Aquí otra vez te doy porque has vivido
mi propia vida cual si fuera tuya,
gracias, y por los dones
de la amistad y de la transparencia,
y por aquel dinero que me diste
cuando no tuve pan, y por la mano
tuya cuando mis manos no existían,
y por cada trabajo
en que resucitó mi poesía
gracias a tu dulzura laboriosa.

Las muchachas lo buscan, pero él no se ve contento. Llega una hora en que le parece que todo en su vida entra en crisis. La bohemia era un aturdimiento y no una solución. Ese turbio reino de la noche coronado por el vino; ese baile anhelante de macho y hembra, entre las emanaciones del tabaco, las conversaciones estridentes o en sordina, "las carcajadas verdes del borracho" debían tener un fin, incluso el vínculo pasajero con las prostitutas que caían por los bares, donde está sentado, entre botellas, este adolescente que busca algo más, aunque al principio lo seduzcan las "conversaciones de la audacia inútil". No, él no sería en definitiva como su admirado Rojas Jiménez, "estrictamente loco, elevando / el humo en una copa / y en otra copa/ su ternura errante, / hasta que así se fue de tumbo en tumbo / como si el vino se lo hubiera llevado / a una comarca más y más lejana!"

Cuando le llega la noticia de su muerte tiene la convicción de que se ha librado de una suerte semejante. Lo recuerda: "Entre botellas de color amargo / entre anillos de anís y desventuras, / levantando las manos y llorando, / vienes volando."

Tampoco puede ser como otro de sus queridos compinches poetas, Joaquín Cifuentes Sepúlveda, el que mató por amor. Lo rememora: tiene una estampa de patriota de 1810, apuesto, pálido, "rostro de mando en la lluvia, también húsar de la muerte". Necesita irse de Chile para abandonar ese género suicida de vida. Tiene conciencia de que sus amigos se están matando. Apenas escapado, tendrá que dedicarse a escribir elegías sobre ellos. La "Ausencia de Joaquín" figura en la primera Residencia:

"...desde ahora lo veo precipitándose a la muerte, / y detrás de él siento cerrarse los días del tiempo". Tiene que huir de lo que Joaquín no huyó, de las noches desmedidas, de su continua palidez y de las costumbres de "su alma desobediente" a las leyes de la supervivencia.
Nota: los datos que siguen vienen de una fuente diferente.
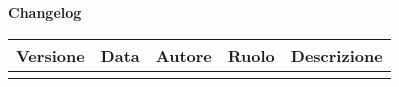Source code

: \newpage
\begin{center}
	\Large{\textbf{Changelog}}
	\\\vspace{0.5cm}
	\normalsize
	\begin{tabularx}{\textwidth}{ccccX}
		\textbf{Versione} & \textbf{Data} & \textbf{Autore} & \textbf{Ruolo} &\textbf{Descrizione} 
		\\\toprule
		\modifiche
		\bottomrule
	\end{tabularx}
\end{center}

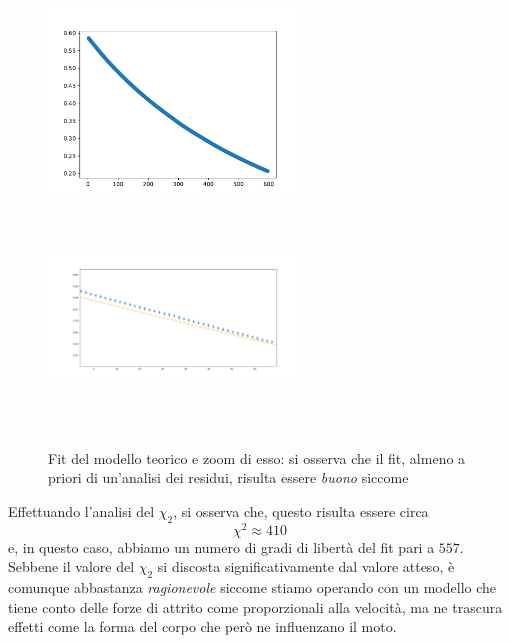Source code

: \documentclass{article}
\begin{document}
\begin{figure}[htbp]
	\centering
	\includegraphics[scale=0.80, width=0.6\textwidth]{Fit_velocita.pdf}
	\includegraphics[scale=0.50, width=0.6\textwidth, height=6cm]{pendolo_quadrifilare_zoom.png}
	\caption{Fit del modello teorico e zoom di esso: si osserva che il fit, almeno a priori di un'analisi dei residui, risulta essere \emph{buono} siccome}
\end{figure}
Effettuando l'analisi del $\chi_2$, si osserva che, questo risulta essere circa
$$
	\chi^2 \approx 410
$$
e, in questo caso, abbiamo un numero di gradi di libertà del fit pari a $557$. Sebbene il valore del $\chi_2$ si discosta significativamente dal valore atteso, è comunque abbastanza \emph{ragionevole} siccome stiamo operando con un modello che tiene conto delle forze di attrito come proporzionali alla velocità, ma ne trascura effetti come la forma del corpo che però ne influenzano il moto. \\
\end{document}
No, el "Ratón Agudo" lo deja boquiabierto. Es un maestro de la cantina, un rey de la blasfemia, el que imparte a sus discípulos, como un apóstol del vino, las llamadas enseñanzas de la hombría criolla. El hombre ha nacido para tomar, para fornicar, para desafiar lo establecido. Tenía algo de anarquista primitivo. No dibujaba claramente la frontera que lo separaba del hampa. Era el predicador de una terrible y envolvente hermandad. Manejaba el lenguaje flamígero. Era el bardo del verbo insultante. El sucesor de todos los mal hablados de la historia, un fuera de la ley manejador de cuchillos y de frases como relámpagos, un semianalfabeto que tenía la sabiduría que viene de abajo cuando ésta se traduce en negación individualista, salvaje y sin destino. Había en Neruda una voluntad constructiva superior. El no dejaría que su existencia se consumiera así, en vano. En medio del hambre y del desorden de las noches, él aspiraba al orden creador. Se sabía propietario de un patrimonio potencial de poesía, que le brotaba de sí mismo y él debía respetar, para que éste se coneretara al máximo de su posibilidad. Sentía que lo había recibido como una herencia de la especie de la tierra, como un tesoro secreto, que no podía malbaratar.

Además, el amor con Albertina era tan difícil. El romance de Temuco se había desvanecido. Giraba volviendo el rostro y el alma a mujeres diferentes. Tenía amigos, se interesaba por la sociedad, pero se sentía solo en medio de la multitud, como perdido en las calles por donde solía vagabundear hambriento. Se inclinaba sobre los libros. Sobre todo, quería escribir, extraer "el mineral del alma/ hasta que tú eres el que está leyendo, / hasta que el agua canta por tu boca."